Labor has spent years claiming that private schools get too big a slice of education funding, and now they expect people to fight against the fact that private schools will be losing money to public schools? It’s beyond stupidity. Of course this could be a new slogan for the ALP: Bill Shorten, Beyond Stupidity.
It isn’t hard to cast your mind back to 2015, when barely-sentient root vegetable and Immigration Minister, Peter Dutton, announced plans to racially profile pedestrians in the Border Farce affair. Most recall that Shorten was against the plan, coming out strongly against it. Of course, when it was first announced, and before the social media reaction had been gauged, Shorten felt that it was a terrific idea.
Maybe it isn’t all Shorten’s fault. Maybe this is just how Labor works now. Who could forget Kevin Rudd’s endless focus groups? I mean, fuck, his Australia 2020 Summit was the only way he could come up with policies for his first term.
But Bill Shorten is supposed to be leading Labor, not lurching from one ill-conceived proposal to the next. The ALP are supposed to be the alternative to the Coalition, not alongside them in the trenches, negotiating with the Nazis. The Opposition are supposed to be the Government-in-waiting, with ideas on how to lead the country, not waiting for the other side to make mistakes, just so they can say, ‘Hey, at least we aren’t them’.
I have said before that, despite his profile, Shorten has failed to define himself or the role he would play as a potential PM, leading few voters to treat him as a serious threat to Turnbull’s reign. This hasn’t changed.
Bill Shorten is less electable than Mark Latham, even if Latham was still running Labor today. At least with Latham, we know where he stands – against women, people of colour, Muslims, minorities of all persuasions. What does Shorten believe in? His right to be elected Prime Minister, and that’s about it.
In a time when the sitting Prime Minister is irrelevant in his own party room, the Opposition Leader is incompetent beyond all measure.
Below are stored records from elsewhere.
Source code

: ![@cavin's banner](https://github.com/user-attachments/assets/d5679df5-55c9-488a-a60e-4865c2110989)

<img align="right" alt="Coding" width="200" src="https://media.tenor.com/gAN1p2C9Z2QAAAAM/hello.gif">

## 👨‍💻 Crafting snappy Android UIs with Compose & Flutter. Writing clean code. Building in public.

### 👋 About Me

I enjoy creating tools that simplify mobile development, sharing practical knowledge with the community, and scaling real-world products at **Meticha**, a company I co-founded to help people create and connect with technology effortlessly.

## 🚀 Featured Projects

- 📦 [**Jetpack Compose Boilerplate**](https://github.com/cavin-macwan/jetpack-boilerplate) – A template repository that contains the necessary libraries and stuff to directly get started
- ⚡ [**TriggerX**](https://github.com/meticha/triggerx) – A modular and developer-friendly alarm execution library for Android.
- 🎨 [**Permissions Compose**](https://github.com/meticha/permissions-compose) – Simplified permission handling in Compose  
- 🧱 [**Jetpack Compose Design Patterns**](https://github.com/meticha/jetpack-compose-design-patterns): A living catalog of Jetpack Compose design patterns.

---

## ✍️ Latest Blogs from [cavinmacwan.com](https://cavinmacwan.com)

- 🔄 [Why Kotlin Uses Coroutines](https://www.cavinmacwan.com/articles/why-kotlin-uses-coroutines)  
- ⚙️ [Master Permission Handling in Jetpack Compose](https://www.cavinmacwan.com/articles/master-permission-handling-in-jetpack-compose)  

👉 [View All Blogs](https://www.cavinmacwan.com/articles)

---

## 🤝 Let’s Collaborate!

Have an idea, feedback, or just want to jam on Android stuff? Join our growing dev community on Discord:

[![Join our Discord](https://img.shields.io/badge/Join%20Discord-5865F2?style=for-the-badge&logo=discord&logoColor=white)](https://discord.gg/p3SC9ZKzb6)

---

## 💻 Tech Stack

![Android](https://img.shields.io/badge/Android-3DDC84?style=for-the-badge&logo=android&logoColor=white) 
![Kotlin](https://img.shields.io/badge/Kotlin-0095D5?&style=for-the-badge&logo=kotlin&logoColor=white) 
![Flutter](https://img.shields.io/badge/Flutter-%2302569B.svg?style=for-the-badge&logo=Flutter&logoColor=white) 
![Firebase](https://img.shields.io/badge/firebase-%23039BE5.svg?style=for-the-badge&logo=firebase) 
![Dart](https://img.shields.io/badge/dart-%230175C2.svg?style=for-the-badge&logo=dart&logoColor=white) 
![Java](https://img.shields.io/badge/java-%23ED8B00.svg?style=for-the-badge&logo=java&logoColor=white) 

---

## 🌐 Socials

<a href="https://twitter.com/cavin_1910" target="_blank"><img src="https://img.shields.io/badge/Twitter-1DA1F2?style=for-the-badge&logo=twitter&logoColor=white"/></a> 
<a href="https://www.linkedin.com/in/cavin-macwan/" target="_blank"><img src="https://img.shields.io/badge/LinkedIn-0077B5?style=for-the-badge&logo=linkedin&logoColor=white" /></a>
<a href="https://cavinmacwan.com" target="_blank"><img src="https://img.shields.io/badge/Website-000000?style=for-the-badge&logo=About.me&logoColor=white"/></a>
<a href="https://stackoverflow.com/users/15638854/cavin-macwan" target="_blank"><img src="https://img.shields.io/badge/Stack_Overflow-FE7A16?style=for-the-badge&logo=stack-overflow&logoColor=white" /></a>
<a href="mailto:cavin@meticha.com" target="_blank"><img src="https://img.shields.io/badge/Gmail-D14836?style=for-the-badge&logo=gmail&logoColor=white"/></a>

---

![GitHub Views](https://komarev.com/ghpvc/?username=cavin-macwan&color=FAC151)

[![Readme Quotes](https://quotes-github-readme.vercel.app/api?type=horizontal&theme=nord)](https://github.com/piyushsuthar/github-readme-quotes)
We need at least one better option from either side before the next election, yet no one really comes to mind.
Albanese doesn’t seem either keen or capable of taking on the leadership. Bowen gave up his chance when he was the Immigration Minister responsible for proposing the Malaysia Solution – no one would elect Dutton, just as no one will look to Bowen. Burke and Dreyfus are both inoffensive choices, but would be better suited to challenging after an election loss, as neither have the profile.
Plibersek could be a chance, if she was capable of making any point without sounding disingenuous. It is difficult to forget that she abandoned her principles for party advancement in the 2004 amendment to the Marriage Act, and while no one in politics can be expected to be a saint, we’ve seen what happens when that occurs on a larger scale, in the ascendancy of Malcolm Turnbull. Plibersek is probably Labor’s best chance at defeating Shorten and Turnbull, if she can prove herself to be up to the task.
As it stands, Labor isn’t going anywhere any time soon. The divisive Rudd/Gillard/Rudd years left the party with a dearth of talent and an inability to govern. While Labor can outstrip the Coalition in two-party polling, Shorten is barely scraping by, remaining wildly unpopular. After losing the popular vote for Labor leadership, Shorten should have been seen as an interim leader, keeping the seat warm until a true contender came to the fore.